- Official name: Brain Tumor Awareness Month
- Observed by: Australia, Canada, UK, United States
- Significance: Raising awareness of signs and symptoms of brain tumors, and increasing funding for treatment and prevention.
- Observances: March (UK), May (Australia, Canada, United States South Africa)
- Frequency: every year

= Brain Tumor Awareness Month =

Awareness month for brain tumors and brain cancer

Brain Tumor Awareness Month or Brain Cancer Awareness Month is observed each March in the UK, and every May in Canada, Australia and the United States.

==History==
Brain Tumor Awareness Month began in March 2004, predominantly in the United Kingdom, and was founded by a group of brain tumor charities.
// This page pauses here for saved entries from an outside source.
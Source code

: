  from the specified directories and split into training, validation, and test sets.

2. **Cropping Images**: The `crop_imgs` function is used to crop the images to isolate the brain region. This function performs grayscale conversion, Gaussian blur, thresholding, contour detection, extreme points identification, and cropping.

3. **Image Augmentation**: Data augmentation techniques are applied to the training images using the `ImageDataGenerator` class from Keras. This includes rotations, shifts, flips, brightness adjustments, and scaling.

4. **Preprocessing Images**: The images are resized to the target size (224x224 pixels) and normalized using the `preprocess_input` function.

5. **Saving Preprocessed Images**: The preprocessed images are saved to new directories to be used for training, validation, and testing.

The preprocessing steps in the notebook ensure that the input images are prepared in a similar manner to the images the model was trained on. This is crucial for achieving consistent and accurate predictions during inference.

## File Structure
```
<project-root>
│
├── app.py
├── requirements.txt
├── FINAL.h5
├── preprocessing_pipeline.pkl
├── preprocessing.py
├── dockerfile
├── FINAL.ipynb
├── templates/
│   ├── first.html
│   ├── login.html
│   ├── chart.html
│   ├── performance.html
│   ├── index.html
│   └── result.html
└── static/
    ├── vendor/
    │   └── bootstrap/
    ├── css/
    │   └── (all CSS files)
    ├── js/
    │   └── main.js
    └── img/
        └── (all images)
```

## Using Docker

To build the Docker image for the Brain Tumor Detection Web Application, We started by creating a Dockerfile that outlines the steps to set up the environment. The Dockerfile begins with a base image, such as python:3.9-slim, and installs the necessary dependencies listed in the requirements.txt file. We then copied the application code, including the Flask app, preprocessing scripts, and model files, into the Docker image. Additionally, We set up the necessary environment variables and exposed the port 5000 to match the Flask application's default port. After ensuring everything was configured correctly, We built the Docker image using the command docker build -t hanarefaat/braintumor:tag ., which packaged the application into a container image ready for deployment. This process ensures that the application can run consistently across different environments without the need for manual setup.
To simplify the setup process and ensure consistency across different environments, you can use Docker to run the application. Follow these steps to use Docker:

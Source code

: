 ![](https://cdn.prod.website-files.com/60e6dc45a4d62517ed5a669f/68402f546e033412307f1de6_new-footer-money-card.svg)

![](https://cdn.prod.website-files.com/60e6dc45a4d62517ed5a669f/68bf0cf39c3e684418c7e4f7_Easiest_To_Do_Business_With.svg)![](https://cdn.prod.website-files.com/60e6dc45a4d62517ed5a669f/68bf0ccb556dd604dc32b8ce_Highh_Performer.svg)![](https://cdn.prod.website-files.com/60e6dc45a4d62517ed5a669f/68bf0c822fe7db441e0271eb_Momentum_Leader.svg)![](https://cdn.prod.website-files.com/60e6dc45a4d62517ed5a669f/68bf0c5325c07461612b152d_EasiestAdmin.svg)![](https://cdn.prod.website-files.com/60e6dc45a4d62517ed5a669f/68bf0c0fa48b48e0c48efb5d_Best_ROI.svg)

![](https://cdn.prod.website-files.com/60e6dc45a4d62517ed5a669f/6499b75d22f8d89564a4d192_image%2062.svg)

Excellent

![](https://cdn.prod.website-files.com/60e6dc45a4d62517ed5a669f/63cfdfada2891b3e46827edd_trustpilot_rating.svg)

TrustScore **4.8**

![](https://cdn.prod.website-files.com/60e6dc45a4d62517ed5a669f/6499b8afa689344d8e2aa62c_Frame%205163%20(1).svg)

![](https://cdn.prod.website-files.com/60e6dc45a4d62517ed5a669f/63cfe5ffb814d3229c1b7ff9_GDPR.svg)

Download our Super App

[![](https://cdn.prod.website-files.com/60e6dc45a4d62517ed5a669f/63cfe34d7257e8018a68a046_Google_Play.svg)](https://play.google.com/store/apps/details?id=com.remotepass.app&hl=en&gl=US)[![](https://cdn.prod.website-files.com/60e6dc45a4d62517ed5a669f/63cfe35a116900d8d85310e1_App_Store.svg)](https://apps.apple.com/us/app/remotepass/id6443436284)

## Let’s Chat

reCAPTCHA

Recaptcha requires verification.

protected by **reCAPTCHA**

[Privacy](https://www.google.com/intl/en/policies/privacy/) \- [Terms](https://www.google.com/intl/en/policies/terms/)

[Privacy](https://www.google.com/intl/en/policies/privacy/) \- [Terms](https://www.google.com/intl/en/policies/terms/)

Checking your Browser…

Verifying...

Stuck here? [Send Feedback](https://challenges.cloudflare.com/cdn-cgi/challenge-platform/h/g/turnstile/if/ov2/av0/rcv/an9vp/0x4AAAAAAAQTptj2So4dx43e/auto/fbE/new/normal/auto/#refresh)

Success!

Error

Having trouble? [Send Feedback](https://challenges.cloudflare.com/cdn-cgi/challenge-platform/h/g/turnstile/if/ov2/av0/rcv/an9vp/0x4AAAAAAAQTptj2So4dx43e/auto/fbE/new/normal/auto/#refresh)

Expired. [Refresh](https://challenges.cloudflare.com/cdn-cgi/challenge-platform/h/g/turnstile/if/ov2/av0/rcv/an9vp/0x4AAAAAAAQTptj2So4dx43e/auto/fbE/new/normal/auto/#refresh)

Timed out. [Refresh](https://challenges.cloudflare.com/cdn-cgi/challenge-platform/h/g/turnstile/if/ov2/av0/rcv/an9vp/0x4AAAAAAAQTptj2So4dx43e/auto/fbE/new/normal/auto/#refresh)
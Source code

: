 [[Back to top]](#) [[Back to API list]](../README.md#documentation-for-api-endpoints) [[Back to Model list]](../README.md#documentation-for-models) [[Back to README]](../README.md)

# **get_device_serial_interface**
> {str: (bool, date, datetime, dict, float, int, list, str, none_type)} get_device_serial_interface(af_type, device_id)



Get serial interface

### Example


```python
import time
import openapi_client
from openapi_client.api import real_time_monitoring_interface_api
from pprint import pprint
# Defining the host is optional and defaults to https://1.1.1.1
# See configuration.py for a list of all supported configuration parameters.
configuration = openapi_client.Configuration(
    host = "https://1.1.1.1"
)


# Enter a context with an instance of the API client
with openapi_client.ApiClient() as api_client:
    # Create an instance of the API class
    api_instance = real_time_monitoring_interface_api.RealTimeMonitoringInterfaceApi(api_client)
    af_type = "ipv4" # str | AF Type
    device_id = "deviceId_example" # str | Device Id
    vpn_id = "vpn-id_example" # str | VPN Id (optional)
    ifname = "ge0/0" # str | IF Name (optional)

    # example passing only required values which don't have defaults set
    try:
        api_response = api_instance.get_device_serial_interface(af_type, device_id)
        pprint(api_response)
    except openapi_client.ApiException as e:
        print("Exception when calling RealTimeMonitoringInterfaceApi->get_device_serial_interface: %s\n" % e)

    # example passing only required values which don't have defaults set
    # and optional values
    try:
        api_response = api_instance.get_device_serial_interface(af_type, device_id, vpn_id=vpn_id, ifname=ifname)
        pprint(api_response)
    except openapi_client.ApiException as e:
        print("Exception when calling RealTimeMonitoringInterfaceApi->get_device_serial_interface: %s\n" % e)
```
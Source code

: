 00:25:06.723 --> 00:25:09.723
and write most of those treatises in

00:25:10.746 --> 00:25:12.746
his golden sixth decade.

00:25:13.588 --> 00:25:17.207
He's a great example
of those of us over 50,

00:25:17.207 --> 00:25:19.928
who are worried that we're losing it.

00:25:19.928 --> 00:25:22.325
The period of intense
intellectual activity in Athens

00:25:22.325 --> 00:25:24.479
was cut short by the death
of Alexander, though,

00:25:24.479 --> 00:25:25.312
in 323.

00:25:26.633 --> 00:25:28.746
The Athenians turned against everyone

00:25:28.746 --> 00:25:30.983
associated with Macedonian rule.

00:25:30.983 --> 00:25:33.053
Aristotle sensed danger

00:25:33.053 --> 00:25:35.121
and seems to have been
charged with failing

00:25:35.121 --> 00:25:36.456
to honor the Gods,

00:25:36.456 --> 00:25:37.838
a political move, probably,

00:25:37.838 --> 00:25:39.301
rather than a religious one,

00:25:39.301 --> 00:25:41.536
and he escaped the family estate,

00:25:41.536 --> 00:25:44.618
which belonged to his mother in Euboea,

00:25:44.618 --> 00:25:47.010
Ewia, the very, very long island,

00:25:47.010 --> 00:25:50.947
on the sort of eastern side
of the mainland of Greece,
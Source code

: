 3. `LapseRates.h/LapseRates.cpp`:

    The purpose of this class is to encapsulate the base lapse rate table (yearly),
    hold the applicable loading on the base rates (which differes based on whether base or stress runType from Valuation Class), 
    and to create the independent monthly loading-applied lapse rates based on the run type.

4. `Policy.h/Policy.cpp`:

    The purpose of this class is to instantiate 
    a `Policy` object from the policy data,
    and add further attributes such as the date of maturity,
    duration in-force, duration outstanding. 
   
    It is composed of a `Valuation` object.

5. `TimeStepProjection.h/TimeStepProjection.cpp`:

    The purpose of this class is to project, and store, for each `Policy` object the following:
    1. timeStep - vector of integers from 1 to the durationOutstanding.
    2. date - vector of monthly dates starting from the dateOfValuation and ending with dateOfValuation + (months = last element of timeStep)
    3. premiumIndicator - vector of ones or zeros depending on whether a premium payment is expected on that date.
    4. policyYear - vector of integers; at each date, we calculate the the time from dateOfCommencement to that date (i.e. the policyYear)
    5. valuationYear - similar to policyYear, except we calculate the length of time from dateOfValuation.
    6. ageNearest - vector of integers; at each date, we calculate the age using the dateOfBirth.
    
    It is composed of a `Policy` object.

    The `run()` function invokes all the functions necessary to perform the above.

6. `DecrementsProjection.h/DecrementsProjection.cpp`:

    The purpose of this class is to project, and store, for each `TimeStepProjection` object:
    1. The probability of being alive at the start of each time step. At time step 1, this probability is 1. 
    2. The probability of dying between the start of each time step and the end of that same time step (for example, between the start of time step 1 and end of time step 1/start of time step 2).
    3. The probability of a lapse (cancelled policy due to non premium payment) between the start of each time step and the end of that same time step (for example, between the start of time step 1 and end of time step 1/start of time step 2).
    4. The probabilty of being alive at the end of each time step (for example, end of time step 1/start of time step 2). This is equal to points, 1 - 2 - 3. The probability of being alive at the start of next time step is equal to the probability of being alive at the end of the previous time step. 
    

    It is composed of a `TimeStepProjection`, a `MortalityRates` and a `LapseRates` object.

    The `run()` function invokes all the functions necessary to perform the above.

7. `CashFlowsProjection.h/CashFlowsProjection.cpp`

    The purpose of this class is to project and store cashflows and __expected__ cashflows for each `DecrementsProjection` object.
The United States first observed Brain Tumor Awareness Month in May 2008.

== Events ==
Gray ribbons are used to raise awareness of brain tumors including brain cancers. A one minute silence is held on 11am on the first Monday of March in the United Kingdom.

===Turn May Grey===
Several organisations encourage people wear gray clothes for "Turn May Grey".[sic]

===Wear A Hat Day===
In the UK, Wear a Hat Day typically takes place on March 31.

===Other events===
Fundraising walks, races and other events took place throughout the month.

==Related observances==
Glioblastoma Awareness Day began in the United States on July 17, 2019, the year after politician John McCain died from Glioblastoma.